Weakness of V2 DEXs: Low Liquidity utilization rate
Since Uniswap rolled out the CPMM AMM DEX model (UniSwap V2) based on x*y=k, it prompted many other similar DEXs to follow along the similar path. V2-type DEXs enabled sufficient on-chain market-making with lower gas fees and gave rise to a new type of economic entity – the liquidity providers. However, V2-type liquidity provision is often equated with a low liquidity utilization rate, which means most of the added liquidity is not used for the swaps.
V2-type CPMM DEXs calculate the swap ratio to ensure that the multiplication of X and Y tokens provided to the liquidity pool remains constant.

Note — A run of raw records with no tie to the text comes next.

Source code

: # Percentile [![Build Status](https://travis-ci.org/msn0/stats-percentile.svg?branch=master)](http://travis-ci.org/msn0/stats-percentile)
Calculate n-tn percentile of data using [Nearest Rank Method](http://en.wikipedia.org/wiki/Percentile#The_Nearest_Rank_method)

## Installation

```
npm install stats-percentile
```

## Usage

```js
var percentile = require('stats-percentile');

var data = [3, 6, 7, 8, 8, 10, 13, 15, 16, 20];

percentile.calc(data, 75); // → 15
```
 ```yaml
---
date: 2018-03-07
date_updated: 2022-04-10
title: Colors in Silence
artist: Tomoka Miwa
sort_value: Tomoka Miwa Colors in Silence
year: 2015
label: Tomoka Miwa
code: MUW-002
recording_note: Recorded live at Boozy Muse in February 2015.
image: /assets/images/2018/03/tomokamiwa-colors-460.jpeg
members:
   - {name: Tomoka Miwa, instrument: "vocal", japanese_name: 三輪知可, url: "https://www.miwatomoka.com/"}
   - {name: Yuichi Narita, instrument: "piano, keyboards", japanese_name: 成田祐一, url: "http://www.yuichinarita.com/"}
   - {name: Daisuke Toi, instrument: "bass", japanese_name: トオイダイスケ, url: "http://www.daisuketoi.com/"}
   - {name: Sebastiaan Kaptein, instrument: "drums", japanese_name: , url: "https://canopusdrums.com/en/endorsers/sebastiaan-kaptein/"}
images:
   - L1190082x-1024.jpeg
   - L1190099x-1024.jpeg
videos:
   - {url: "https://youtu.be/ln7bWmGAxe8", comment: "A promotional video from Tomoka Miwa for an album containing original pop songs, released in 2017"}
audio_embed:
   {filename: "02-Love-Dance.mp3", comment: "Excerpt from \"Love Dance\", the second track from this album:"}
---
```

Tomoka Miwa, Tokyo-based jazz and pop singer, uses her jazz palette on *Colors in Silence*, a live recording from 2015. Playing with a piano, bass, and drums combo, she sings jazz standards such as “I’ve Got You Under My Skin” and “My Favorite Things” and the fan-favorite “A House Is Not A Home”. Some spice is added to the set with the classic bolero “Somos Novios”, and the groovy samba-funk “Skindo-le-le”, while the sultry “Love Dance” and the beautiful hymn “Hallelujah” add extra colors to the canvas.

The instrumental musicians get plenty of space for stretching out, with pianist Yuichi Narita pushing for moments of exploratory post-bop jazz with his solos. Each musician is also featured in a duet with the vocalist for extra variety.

- Let’s say you are swapping 20,000 USDT into BTC for a liquidity pair with (2 BTC, 80,000 USDT) of liquidity when the price for 1 BTC is 40,000 USDT. This is how the swap would go:
- (2 – swap output)*(80,000 + 20,000) = 160,000
- 2 – swap output = 160,000/(80,000+20,000) = 1.6
- Pool Liquidity after swap : 1.6 BTC, 100,000 USDT
- Price after swap : 1 BTC = 62,500 USDT
V2-type DEXs which follow the above swap rules offer swaps at all price ranges (from zero to infinity) for the X and Y token pairs.
This V2-type liquidity provision and swap mechanism converted into a more familiar order book type illustration would look like this :
Utilizing the liquidity provided by LPs, sell/buy orders will be created across all price ranges, and traders will execute swaps for the orders created by the LPs. During this process, traders will pay a part of the swap amount to LPs in the form of a swap fee, which would become the income yields for LPs.
LPs provide liquidity to the protocol for a particular period and claim interests in return, which originally comes from the swap fee that traders pay in proportion to the total swap volume. Therefore, the bigger the swap volume is, the higher the interest will be for the LPs.
But bear in mind – V2-type DEXs typically have low liquidity utilization rates, meaning that not all of the liquidity provided by the LPs is used for the actual swaps.
Let’s take a look at the below example case:
The liquidity is distributed throughout all price ranges (0, ∞) evenly and shallowly. However, since the actual swaps only take place within a limited number of price ranges, most of the liquidity is not utilized for the swaps, creating the following issues:
- LP’s yielded income would be limited, as only a tiny proportion of the liquidity they provided will be used for the swaps.
- Price impact and slippage are made bigger due to shallow swap liquidity.
- Asset flow within the ecosystem will be tightened as most of the liquidity bound in the DEXs are not actively utilized.